BibTeX
Record Generator for archive.org¶Simple script to generate a BibTex record from an archive.org
identifier.
Given an archive.org
identifier, we can look up its metadata as:
https://archive.org/metadata/IDENTIFIER/metadata
url_ = 'https://archive.org/metadata/{uid}/metadata'
The archive.org
metadata schema is given here.
Relevant fields include:
title
creator
publisher
date
(replaces the deprecated year
)volume
description
issn
/ isbn
subject
(subject / topic tags)rights
/ possible-copyright-status
We can then attempt to map fields onto appropriate fields in a BibTeX
book
entry record. Appropriate fields might include:
author
;editor
;title
;publisher
address
year
volume
/ number
note
issn
/ isbn
We can map many of the items directly.
The volume we may want to try to parse into a volume and part (which is to say, volumne
and number
). For now, just map the volume
literally.
example_id = 'dli.granth.84831'
Get the archive.org
metadata:
import requests
r = requests.get(url_.format(uid=example_id))

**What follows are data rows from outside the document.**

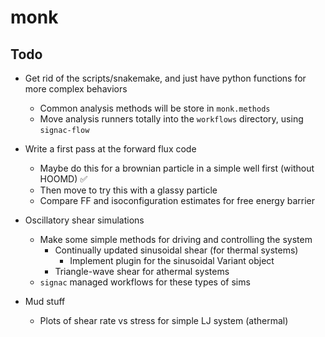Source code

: # monk

## Todo
* Get rid of the scripts/snakemake, and just have python functions for more complex behaviors
    * Common analysis methods will be store in `monk.methods`
    * Move analysis runners totally into the `workflows` directory, using `signac-flow`
* Write a first pass at the forward flux code
    * Maybe do this for a brownian particle in a simple well first (without HOOMD) ✅ 
    * Then move to try this with a glassy particle 
    * Compare FF and isoconfiguration estimates for free energy barrier
* Oscillatory shear simulations
    * Make some simple methods for driving and controlling the system
        * Continually updated sinusoidal shear (for thermal systems)
            * Implement plugin for the sinusoidal Variant object
        * Triangle-wave shear for athermal systems
    * `signac` managed workflows for these types of sims

* Mud stuff
    * Plots of shear rate vs stress for simple LJ system (athermal)
        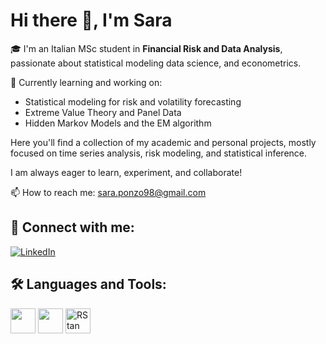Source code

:# Hi there 👋, I'm Sara

🎓 I'm an Italian MSc student in **Financial Risk and Data Analysis**, passionate about statistical modeling data science, and econometrics.

🌱 Currently learning and working on:

- Statistical modeling for risk and volatility forecasting
- Extreme Value Theory and Panel Data
- Hidden Markov Models and the EM algorithm

Here you'll find a collection of my academic and personal projects, mostly focused on time series analysis, risk modeling, and statistical inference.

I am always eager to learn, experiment, and collaborate!

📫 How to reach me: [sara.ponzo98@gmail.com](mailto:sara.ponzo98@gmail.com)

## 🔗 Connect with me:

[![LinkedIn](https://img.shields.io/badge/LinkedIn-blue?logo=linkedin)](https://www.linkedin.com/in/sara-ponzo-457441284/)

## 🛠️ Languages and Tools:

<p>
  <img src="https://cdn.jsdelivr.net/gh/devicons/devicon/icons/r/r-original.svg" width="40"/>
  <img src="https://cdn.jsdelivr.net/gh/devicons/devicon/icons/python/python-original.svg" width="40"/>
  <img src="https://upload.wikimedia.org/wikipedia/commons/thumb/1/1f/R_logo.svg/768px-R_logo.svg.png" width="40" title="RStan (via R)"/>
</p>
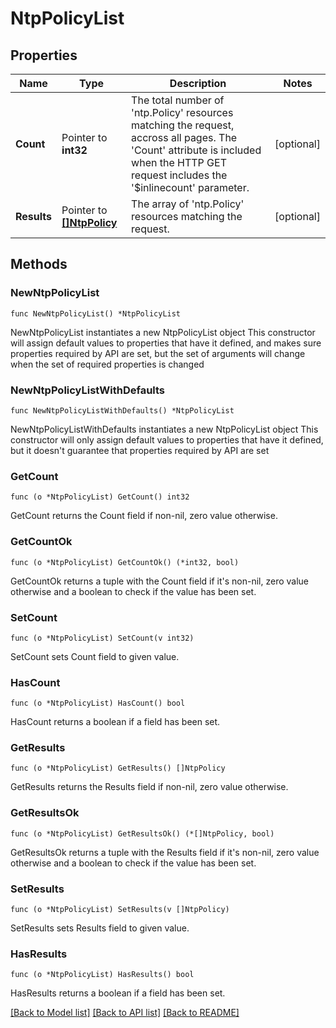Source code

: # NtpPolicyList

## Properties

Name | Type | Description | Notes
------------ | ------------- | ------------- | -------------
**Count** | Pointer to **int32** | The total number of &#39;ntp.Policy&#39; resources matching the request, accross all pages. The &#39;Count&#39; attribute is included when the HTTP GET request includes the &#39;$inlinecount&#39; parameter. | [optional] 
**Results** | Pointer to [**[]NtpPolicy**](ntp.Policy.md) | The array of &#39;ntp.Policy&#39; resources matching the request. | [optional] 

## Methods

### NewNtpPolicyList

`func NewNtpPolicyList() *NtpPolicyList`

NewNtpPolicyList instantiates a new NtpPolicyList object
This constructor will assign default values to properties that have it defined,
and makes sure properties required by API are set, but the set of arguments
will change when the set of required properties is changed

### NewNtpPolicyListWithDefaults

`func NewNtpPolicyListWithDefaults() *NtpPolicyList`

NewNtpPolicyListWithDefaults instantiates a new NtpPolicyList object
This constructor will only assign default values to properties that have it defined,
but it doesn't guarantee that properties required by API are set

### GetCount

`func (o *NtpPolicyList) GetCount() int32`

GetCount returns the Count field if non-nil, zero value otherwise.

### GetCountOk

`func (o *NtpPolicyList) GetCountOk() (*int32, bool)`

GetCountOk returns a tuple with the Count field if it's non-nil, zero value otherwise
and a boolean to check if the value has been set.

### SetCount

`func (o *NtpPolicyList) SetCount(v int32)`

SetCount sets Count field to given value.

### HasCount

`func (o *NtpPolicyList) HasCount() bool`

HasCount returns a boolean if a field has been set.

### GetResults

`func (o *NtpPolicyList) GetResults() []NtpPolicy`

GetResults returns the Results field if non-nil, zero value otherwise.

### GetResultsOk

`func (o *NtpPolicyList) GetResultsOk() (*[]NtpPolicy, bool)`

GetResultsOk returns a tuple with the Results field if it's non-nil, zero value otherwise
and a boolean to check if the value has been set.

### SetResults

`func (o *NtpPolicyList) SetResults(v []NtpPolicy)`

SetResults sets Results field to given value.

### HasResults

`func (o *NtpPolicyList) HasResults() bool`

HasResults returns a boolean if a field has been set.


[[Back to Model list]](../README.md#documentation-for-models) [[Back to API list]](../README.md#documentation-for-api-endpoints) [[Back to README]](../README.md)



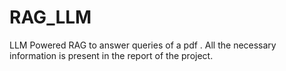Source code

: # RAG_LLM
LLM Powered RAG to answer queries of a pdf . All the necessary information is present in the report of the project.

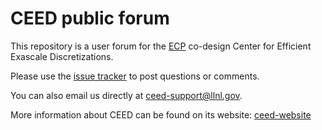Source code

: # CEED public forum

This repository is a user forum for the [ECP](http://exascaleproject.org) co-design Center for Efficient Exascale Discretizations.

Please use the [issue tracker](https://github.com/ceed/contact/issues) to post questions or comments.

You can also email us directly at ceed-support@llnl.gov.

More information about CEED can be found on its website: [ceed-website]()

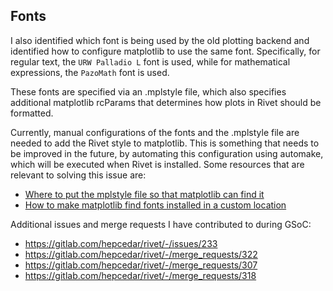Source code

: ## Fonts
I also identified which font is being used by the old plotting backend and identified how to configure matplotlib to use the same font. Specifically, for regular text, the `URW Palladio L` font is used, while for mathematical expressions, the `PazoMath` font is used. 

These fonts are specified via an .mplstyle file, which also specifies additional matplotlib rcParams that determines how plots in Rivet should be formatted.

Currently, manual configurations of the fonts and the .mplstyle file are needed to add the Rivet style to matplotlib. This is something that needs to be improved in the future, by automating this configuration using automake, which will be executed when Rivet is installed. Some resources that are relevant to solving this issue are:
- [Where to put the mplstyle file so that matplotlib can find it](https://matplotlib.org/stable/tutorials/introductory/customizing.html#defining-your-own-style)
- [How to make matplotlib find fonts installed in a custom location](https://stackoverflow.com/a/43647344/11841986)

Additional issues and merge requests I have contributed to during GSoC:
- https://gitlab.com/hepcedar/rivet/-/issues/233
- https://gitlab.com/hepcedar/rivet/-/merge_requests/322
- https://gitlab.com/hepcedar/rivet/-/merge_requests/307
- https://gitlab.com/hepcedar/rivet/-/merge_requests/318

result = r.json()['result']
result
{'identifier': 'dli.granth.84831', 'collection': ['digitallibraryindia', 'JaiGyan'], 'creator': 'Groome, Francis Hindes', 'date': '1899', 'language': 'eng', 'mediatype': 'texts', 'publisher': 'Hurst and Blackett, Limited (London)', 'scanner': 'Internet Archive Python library 1.9.0', 'subject': ['Book', ' Customs', ' Etiquette and Folklore'], 'title': 'Gypsy Folk-Tales', 'uploader': 'carl@media.org', 'publicdate': '2020-07-18 01:48:07', 'addeddate': '2020-07-18 01:48:07', 'identifier-access': 'http://archive.org/details/dli.granth.84831', 'identifier-ark': 'ark:/13960/t00093j2k', 'ppi': '300', 'ocr': 'ABBYY FineReader 11.0 (Extended OCR)', 'page_number_confidence': '76.84', 'notes': '<p>This item is part of a library of books, audio, video, and other materials from and about India is curated and maintained by Public Resource. The purpose of this library is to assist the students and the lifelong learners of India in their pursuit of an education so that they may better their status and their opportunities and to secure for themselves and for others justice, social, economic and political.</p> <p>This library has been posted for non-commercial purposes and facilitates fair dealing usage of academic and research materials for private use including research, for criticism and review of the work or of other works and reproduction by teachers and students in the course of instruction. Many of these materials are either unavailable or inaccessible in libraries in India, especially in some of the poorer states and this collection seeks to fill a major gap that exists in access to knowledge.</p> <p>For other collections we curate and more information, please visit the <a href="https://archive.org/details/JaiGyan?and%5B%5D=mediatype%3Acollection" rel="nofollow">Bharat Ek Khoj</a> page. Jai Gyan!</p>', 'noarchivetorrent': 'true', 'curation': '[curator]carl@media.org[/curator][date]20220414194920[/date][state]un-dark[/state][comment]Undarkened by Carl[/comment]'}
bib_data = {}
bib_map = {"date": "year",
"description": "note",
"creator": "author"}
for k in ['title', 'publisher', 'description',
'volume', 'issn', 'isbn', "date", "creator"]:
if k in result:
k_ = bib_map[k] if k in bib_map else k
bib_data[k_] = result[k]
bib_data
{'title': 'Gypsy Folk-Tales', 'publisher': 'Hurst and Blackett, Limited (London)', 'year': '1899', 'author': 'Groome, Francis Hindes'}
For now, we're naively mapping the creator on to the author, although we might later want to try to improve author vs. editor resultion.
Note that the creator
metadata may be presented as a list of creators, often with birth/death dates, so we need to potentially tidy that up.
import re
_example = ['Gregory, Lady, 1852-1932',
'Finn, MacCumaill, 3rd cent',
'Yeats, W. B. (William Butler), 1865-1939']
for c in _example:
print(re.sub(' \(?[0-9]+-[0-9]+\)?', '', c))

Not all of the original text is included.